Jon SterlingMar 17

Regarding Leo’s post, it was in poor taste but no poorer than anyone who knows him has come to expect. My comment is that I bet Lean is inconsistent too. I don’t know exactly where and how, all I am saying is that I don’t doubt it. These are very sophisticated pieces of software.

In fact, I don’t doubt that those working in the trenches of the FRO could point to some dark corners and examples of unpublicised sources of inconsistency.

This isn’t to dunk on Lean. Bugs can happen, and having a small kernel is a good way to limit their scope! But there are many ways for assurances to fail and this can happen inside and outside the kernel.

Show threadJon SterlingMar 17

I am also not too impressed by the existence of second-party checkers in the context of a language that lacks decidable type checking. Because something has to give, these checkers will be (necessarily) incomplete in one way or another, most likely each in different ways. This is because lean’s failure of completeness of conversion almost certainly manifests in heuristic ways that are not predictable or replicable…

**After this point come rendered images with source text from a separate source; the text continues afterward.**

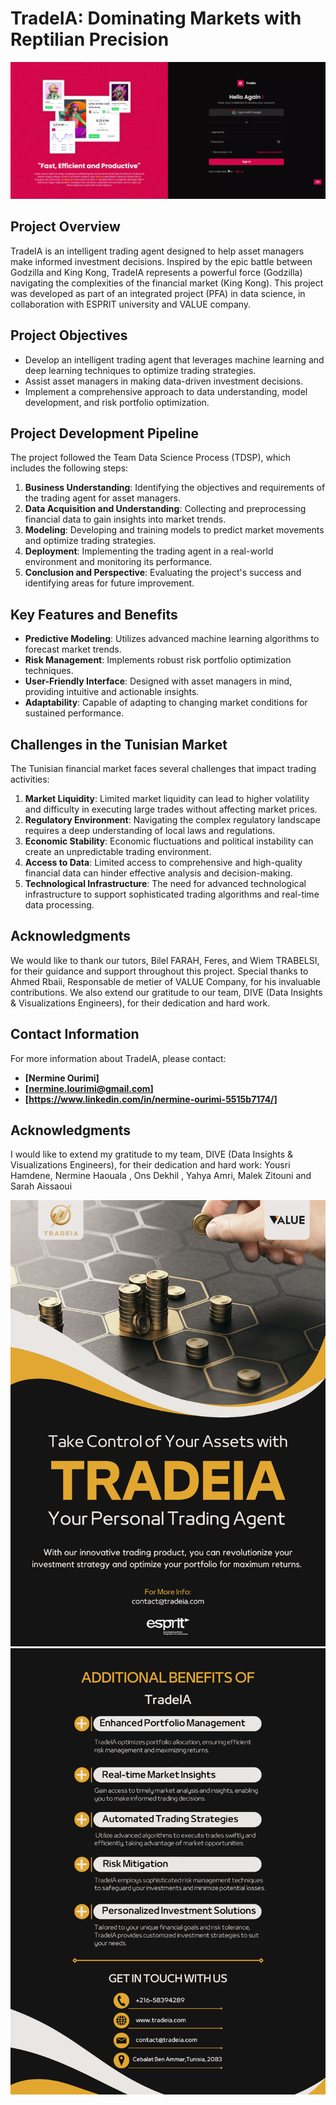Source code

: # TradeIA: Dominating Markets with Reptilian Precision

![TradeIA App](0001.jpg)

## Project Overview

TradeIA is an intelligent trading agent designed to help asset managers make informed investment decisions. Inspired by the epic battle between Godzilla and King Kong, TradeIA represents a powerful force (Godzilla) navigating the complexities of the financial market (King Kong). This project was developed as part of an integrated project (PFA) in data science, in collaboration with ESPRIT university and VALUE company.

## Project Objectives

- Develop an intelligent trading agent that leverages machine learning and deep learning techniques to optimize trading strategies.
- Assist asset managers in making data-driven investment decisions.
- Implement a comprehensive approach to data understanding, model development, and risk portfolio optimization.

## Project Development Pipeline

The project followed the Team Data Science Process (TDSP), which includes the following steps:

1. **Business Understanding**: Identifying the objectives and requirements of the trading agent for asset managers.
2. **Data Acquisition and Understanding**: Collecting and preprocessing financial data to gain insights into market trends.
3. **Modeling**: Developing and training models to predict market movements and optimize trading strategies.
4. **Deployment**: Implementing the trading agent in a real-world environment and monitoring its performance.
5. **Conclusion and Perspective**: Evaluating the project's success and identifying areas for future improvement.

## Key Features and Benefits

- **Predictive Modeling**: Utilizes advanced machine learning algorithms to forecast market trends.
- **Risk Management**: Implements robust risk portfolio optimization techniques.
- **User-Friendly Interface**: Designed with asset managers in mind, providing intuitive and actionable insights.
- **Adaptability**: Capable of adapting to changing market conditions for sustained performance.

## Challenges in the Tunisian Market

The Tunisian financial market faces several challenges that impact trading activities:

1. **Market Liquidity**: Limited market liquidity can lead to higher volatility and difficulty in executing large trades without affecting market prices.
2. **Regulatory Environment**: Navigating the complex regulatory landscape requires a deep understanding of local laws and regulations.
3. **Economic Stability**: Economic fluctuations and political instability can create an unpredictable trading environment.
4. **Access to Data**: Limited access to comprehensive and high-quality financial data can hinder effective analysis and decision-making.
5. **Technological Infrastructure**: The need for advanced technological infrastructure to support sophisticated trading algorithms and real-time data processing.

## Acknowledgments

We would like to thank our tutors, Bilel FARAH, Feres, and Wiem TRABELSI, for their guidance and support throughout this project. Special thanks to Ahmed Rbaii, Responsable de metier of VALUE Company, for his invaluable contributions. We also extend our gratitude to our team, DIVE (Data Insights & Visualizations Engineers), for their dedication and hard work.

## Contact Information

For more information about TradeIA, please contact:

- **[Nermine Ourimi]**
- **[nermine.lourimi@gmail.com]**
- **[https://www.linkedin.com/in/nermine-ourimi-5515b7174/]**

## Acknowledgments
I would like to extend my gratitude to my team, DIVE (Data Insights & Visualizations Engineers), for their dedication and hard work:
Yousri Hamdene, Nermine Haouala , Ons Dekhil , Yahya Amri, Malek Zitouni and Sarah Aissaoui

![TradeIA Poster1](Poster1.png)
![TradeIA Poster2](Poster2.png)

For a fail safe checker to provide confidence, it needs to be complete. This is not possible with Lean’s core language as designed, and it will not be possible for Lean itself until they find new leadership.

Show threadRanaldClouston
@jonmsterling In his post he explicitly says "The checking is deterministic: run it again, get the same answer". Is there something I can read on why this is false? If it is false, why is he saying the opposite?
Mar 17 at 9:51pmWeb
Show threadJon SterlingMar 17
@RanaldClouston It is deterministic as far as I know. The issue is that if you are implementing a checker for a broken/incomplete system, there are a million different places where you can put the incompleteness, because syntactic invariants are like squeezing a balloon. When one is broken, you can sometimes make it hold but then another thing breaks. Because there is so much room for movement here, it becomes very difficult to even specify what it would mean to have an independent checker. Even if this is fully specified, which would be possible to do, the result would be of limited value in my opinion.